The entries follow. Copy every line in which "shall" appears.
### INFORMATION GIVEN ###
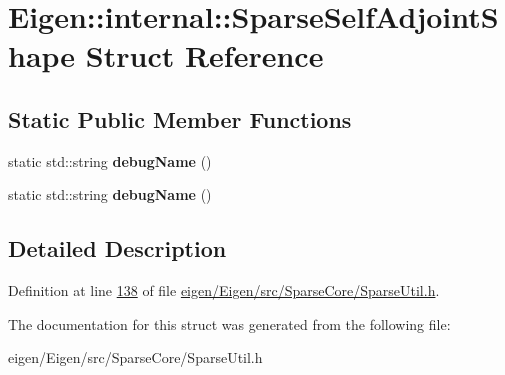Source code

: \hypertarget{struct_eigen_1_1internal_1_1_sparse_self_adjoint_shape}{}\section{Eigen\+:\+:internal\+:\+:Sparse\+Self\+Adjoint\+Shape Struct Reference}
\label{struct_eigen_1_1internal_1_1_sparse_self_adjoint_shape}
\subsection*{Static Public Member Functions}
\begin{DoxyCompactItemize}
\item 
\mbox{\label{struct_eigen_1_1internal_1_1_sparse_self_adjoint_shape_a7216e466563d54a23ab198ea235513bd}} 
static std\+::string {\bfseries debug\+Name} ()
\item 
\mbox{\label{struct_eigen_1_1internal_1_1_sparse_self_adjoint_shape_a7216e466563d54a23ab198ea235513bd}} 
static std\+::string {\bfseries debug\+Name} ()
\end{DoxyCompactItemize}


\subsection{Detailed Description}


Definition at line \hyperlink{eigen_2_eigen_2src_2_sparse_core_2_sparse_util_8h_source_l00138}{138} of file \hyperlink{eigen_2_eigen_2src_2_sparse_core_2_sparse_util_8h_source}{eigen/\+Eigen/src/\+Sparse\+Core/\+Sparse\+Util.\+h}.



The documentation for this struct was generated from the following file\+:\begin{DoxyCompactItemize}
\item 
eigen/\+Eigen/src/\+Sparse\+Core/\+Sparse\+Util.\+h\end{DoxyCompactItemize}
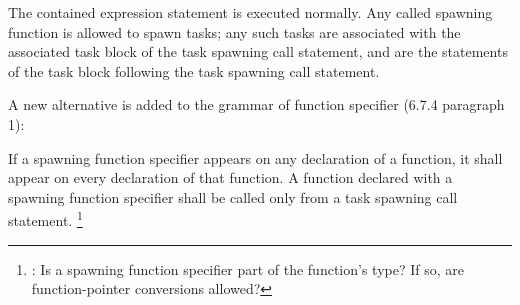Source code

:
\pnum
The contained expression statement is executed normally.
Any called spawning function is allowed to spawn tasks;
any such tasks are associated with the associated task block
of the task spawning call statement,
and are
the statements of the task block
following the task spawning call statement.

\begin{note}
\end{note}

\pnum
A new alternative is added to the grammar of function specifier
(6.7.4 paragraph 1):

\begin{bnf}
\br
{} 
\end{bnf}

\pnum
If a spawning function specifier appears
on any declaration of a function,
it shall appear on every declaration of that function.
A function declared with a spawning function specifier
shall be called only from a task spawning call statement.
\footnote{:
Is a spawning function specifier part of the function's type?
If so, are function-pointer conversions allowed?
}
###
### INFORMATION GIVEN ###
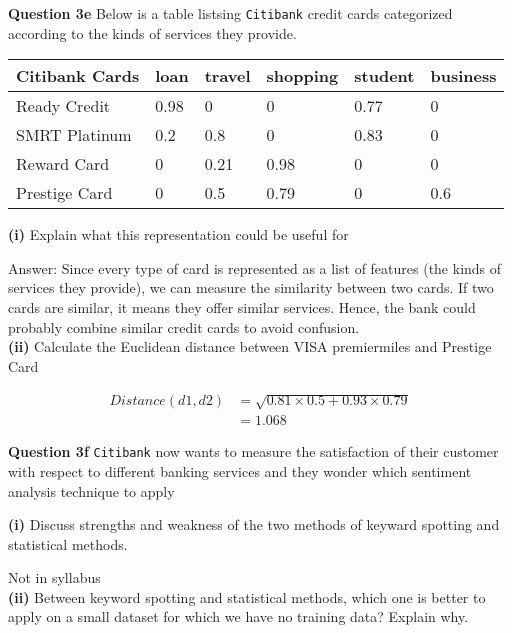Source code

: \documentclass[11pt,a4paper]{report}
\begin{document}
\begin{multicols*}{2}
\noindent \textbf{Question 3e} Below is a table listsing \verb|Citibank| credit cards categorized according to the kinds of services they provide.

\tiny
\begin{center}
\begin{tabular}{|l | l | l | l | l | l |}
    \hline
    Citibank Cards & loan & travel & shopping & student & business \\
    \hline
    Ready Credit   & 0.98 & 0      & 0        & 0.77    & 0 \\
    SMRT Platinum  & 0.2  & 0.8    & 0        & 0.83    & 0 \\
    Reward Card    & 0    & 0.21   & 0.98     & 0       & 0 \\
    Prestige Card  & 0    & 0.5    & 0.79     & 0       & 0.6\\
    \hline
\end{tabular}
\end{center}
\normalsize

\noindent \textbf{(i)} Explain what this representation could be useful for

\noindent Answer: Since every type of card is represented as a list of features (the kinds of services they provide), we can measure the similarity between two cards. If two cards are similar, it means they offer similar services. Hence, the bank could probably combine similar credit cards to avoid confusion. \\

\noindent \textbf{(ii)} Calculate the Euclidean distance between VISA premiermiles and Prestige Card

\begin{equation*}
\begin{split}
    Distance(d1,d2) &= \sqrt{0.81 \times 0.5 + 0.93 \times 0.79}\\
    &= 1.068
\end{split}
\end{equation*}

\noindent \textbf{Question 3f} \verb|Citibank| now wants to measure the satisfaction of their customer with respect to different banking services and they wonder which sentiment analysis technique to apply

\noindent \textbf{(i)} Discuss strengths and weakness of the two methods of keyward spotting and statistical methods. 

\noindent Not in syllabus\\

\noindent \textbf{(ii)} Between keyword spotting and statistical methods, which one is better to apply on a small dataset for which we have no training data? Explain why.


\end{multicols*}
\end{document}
###
### INFORMATION GIVEN ###
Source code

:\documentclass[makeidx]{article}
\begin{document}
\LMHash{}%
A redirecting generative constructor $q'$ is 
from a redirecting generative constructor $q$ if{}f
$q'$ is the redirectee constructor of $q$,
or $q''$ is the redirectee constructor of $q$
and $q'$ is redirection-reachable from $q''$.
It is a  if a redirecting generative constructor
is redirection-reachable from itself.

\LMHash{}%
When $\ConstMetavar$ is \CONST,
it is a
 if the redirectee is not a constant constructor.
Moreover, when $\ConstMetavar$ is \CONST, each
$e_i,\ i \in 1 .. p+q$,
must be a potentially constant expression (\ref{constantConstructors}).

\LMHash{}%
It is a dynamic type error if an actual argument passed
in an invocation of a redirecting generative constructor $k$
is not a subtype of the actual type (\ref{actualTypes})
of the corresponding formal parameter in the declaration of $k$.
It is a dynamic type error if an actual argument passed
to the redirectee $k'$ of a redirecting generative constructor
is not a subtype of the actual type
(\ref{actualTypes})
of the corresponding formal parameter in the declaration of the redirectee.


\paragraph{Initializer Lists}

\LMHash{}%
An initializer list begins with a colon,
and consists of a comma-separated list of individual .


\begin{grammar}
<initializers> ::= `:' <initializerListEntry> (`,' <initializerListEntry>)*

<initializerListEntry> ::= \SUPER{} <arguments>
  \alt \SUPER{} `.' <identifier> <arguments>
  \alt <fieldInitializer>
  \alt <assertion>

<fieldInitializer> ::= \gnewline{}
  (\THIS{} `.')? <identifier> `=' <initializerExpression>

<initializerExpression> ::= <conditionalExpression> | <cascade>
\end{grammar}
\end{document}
###
# WORKED SOLUTION
it shall appear on every declaration of that function.
shall be called only from a task spawning call statement.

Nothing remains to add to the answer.